• PROBLEM DESCRIPTION: Run through the data and copy out every line that mentions the word "lemmas".

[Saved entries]
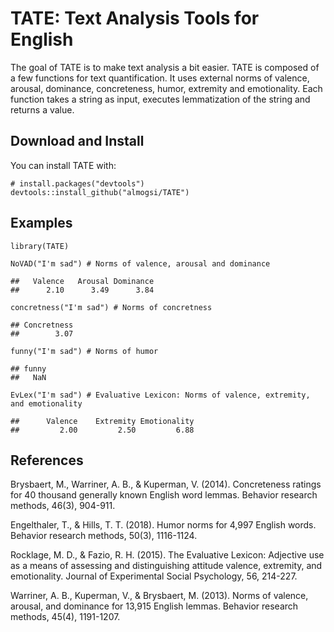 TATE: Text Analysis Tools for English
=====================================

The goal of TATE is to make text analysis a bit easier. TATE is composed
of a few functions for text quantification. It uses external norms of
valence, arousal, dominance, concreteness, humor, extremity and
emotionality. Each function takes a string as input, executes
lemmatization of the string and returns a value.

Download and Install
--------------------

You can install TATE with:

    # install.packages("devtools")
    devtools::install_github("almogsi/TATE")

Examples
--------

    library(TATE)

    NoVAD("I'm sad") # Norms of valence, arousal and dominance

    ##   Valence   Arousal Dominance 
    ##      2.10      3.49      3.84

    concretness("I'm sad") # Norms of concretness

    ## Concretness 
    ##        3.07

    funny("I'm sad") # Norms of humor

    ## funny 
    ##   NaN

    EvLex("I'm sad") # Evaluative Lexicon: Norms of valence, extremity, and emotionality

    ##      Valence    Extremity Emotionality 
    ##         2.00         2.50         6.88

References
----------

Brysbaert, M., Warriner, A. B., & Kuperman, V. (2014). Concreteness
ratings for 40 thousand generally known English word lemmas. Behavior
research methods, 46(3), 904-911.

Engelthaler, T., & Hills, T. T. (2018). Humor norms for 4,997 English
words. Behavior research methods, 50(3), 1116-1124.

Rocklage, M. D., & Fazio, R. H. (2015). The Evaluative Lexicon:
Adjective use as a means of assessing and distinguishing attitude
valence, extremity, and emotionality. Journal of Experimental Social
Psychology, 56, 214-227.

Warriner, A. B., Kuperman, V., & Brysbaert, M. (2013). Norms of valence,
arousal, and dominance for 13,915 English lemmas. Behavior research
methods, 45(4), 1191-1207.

==

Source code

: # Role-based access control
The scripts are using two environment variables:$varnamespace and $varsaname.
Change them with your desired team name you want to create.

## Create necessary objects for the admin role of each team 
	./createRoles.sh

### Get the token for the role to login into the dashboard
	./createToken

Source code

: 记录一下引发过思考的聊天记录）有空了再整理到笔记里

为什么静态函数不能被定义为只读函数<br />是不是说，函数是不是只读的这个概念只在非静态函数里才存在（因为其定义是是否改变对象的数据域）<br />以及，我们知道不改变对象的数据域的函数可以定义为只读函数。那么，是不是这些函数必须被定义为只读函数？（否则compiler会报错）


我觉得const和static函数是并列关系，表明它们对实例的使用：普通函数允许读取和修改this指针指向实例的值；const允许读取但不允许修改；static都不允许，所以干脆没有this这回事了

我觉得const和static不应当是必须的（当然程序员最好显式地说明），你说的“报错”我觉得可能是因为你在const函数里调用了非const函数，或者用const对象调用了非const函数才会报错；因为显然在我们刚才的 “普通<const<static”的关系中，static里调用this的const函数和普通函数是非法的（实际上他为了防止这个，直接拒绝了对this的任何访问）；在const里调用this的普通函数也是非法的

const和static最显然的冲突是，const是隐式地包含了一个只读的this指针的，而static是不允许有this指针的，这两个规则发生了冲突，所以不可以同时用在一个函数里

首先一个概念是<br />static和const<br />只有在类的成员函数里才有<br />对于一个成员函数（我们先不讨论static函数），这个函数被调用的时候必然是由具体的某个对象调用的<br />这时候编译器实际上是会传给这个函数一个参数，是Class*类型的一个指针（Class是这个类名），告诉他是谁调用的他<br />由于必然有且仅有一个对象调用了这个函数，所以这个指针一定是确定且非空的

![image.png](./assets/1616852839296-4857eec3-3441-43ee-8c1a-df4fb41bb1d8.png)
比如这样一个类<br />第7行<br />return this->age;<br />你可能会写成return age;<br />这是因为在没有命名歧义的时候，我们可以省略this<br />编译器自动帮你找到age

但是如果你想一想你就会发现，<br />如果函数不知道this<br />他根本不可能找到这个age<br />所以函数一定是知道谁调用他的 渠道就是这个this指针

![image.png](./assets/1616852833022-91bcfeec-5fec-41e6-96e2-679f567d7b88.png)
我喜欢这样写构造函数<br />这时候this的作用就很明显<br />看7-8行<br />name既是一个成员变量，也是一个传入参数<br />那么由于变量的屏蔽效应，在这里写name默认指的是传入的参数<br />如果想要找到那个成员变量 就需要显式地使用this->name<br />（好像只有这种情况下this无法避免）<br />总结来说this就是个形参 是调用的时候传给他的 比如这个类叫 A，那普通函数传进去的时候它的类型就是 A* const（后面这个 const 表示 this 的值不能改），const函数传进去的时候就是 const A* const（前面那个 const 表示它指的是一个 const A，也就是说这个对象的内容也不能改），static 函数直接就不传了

• RESPONSE TO THIS EXERCISE:
ratings for 40 thousand generally known English word lemmas. Behavior
arousal, and dominance for 13,915 English lemmas. Behavior research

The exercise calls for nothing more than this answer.